WHAT THE TASK REQUIRES — Once you have checked the records that follow, state how many of their lines hold "just", giving the number only.
BEGIN
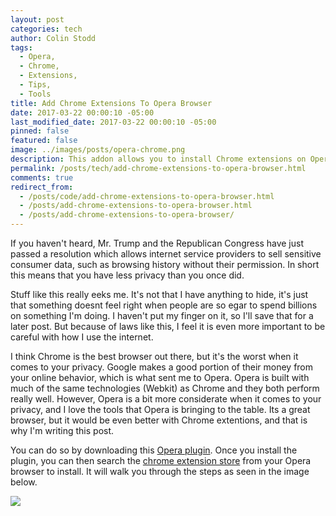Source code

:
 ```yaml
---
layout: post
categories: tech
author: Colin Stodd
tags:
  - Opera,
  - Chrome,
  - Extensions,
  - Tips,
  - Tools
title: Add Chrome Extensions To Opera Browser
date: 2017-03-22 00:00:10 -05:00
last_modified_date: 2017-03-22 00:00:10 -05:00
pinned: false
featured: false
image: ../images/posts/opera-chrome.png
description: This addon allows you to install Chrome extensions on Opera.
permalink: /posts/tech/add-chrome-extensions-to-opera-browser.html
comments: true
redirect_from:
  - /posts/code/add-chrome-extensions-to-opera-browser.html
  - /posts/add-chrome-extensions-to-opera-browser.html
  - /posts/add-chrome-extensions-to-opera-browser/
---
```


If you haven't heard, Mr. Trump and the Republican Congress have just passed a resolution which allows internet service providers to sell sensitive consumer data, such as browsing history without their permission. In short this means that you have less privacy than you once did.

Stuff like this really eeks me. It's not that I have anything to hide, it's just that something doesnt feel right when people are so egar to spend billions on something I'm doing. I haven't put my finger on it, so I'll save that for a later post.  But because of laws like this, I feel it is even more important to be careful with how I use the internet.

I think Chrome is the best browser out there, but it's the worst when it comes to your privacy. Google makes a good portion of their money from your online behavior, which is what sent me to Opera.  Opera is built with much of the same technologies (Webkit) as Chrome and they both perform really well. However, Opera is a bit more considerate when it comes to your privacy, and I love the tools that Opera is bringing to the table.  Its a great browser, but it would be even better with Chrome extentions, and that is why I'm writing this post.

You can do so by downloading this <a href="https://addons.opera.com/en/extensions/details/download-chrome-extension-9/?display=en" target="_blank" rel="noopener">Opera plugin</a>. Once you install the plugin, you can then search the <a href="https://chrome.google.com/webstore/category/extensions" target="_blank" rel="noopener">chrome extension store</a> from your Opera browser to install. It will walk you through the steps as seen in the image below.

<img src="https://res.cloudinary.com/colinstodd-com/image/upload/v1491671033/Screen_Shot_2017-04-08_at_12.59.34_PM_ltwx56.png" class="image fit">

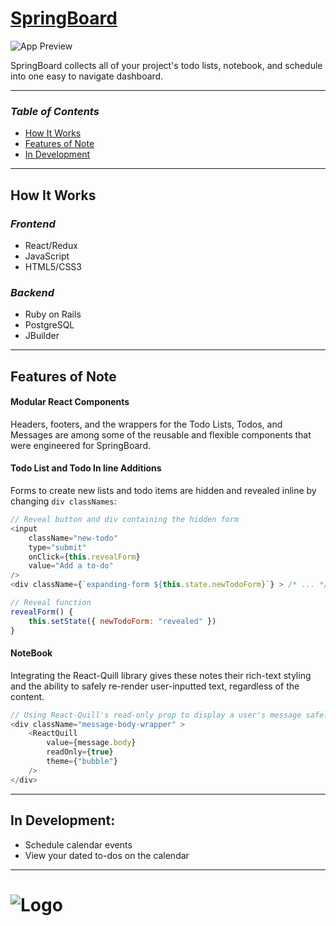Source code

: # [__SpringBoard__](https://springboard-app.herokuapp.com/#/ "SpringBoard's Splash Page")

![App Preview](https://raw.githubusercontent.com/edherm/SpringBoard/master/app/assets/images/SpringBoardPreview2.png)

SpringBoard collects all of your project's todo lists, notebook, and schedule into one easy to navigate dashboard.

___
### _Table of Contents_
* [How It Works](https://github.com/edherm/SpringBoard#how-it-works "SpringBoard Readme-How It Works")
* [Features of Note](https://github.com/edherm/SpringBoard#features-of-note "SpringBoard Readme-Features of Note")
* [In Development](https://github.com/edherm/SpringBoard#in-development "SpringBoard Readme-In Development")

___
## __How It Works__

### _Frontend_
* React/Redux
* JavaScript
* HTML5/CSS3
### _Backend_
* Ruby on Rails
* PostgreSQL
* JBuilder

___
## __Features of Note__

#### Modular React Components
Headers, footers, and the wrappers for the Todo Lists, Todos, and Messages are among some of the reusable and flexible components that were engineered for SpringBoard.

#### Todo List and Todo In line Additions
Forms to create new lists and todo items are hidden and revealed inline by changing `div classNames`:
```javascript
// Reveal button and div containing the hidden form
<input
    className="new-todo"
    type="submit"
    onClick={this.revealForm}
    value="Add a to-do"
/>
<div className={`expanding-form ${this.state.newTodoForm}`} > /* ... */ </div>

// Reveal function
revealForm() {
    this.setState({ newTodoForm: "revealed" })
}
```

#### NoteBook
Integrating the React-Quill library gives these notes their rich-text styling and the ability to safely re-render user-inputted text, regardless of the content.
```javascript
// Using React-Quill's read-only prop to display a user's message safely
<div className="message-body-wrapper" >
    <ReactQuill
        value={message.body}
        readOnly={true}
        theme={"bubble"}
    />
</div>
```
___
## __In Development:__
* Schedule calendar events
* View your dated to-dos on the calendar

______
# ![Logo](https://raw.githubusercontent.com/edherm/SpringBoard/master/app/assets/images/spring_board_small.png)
END
EXERCISE OUTPUT — 2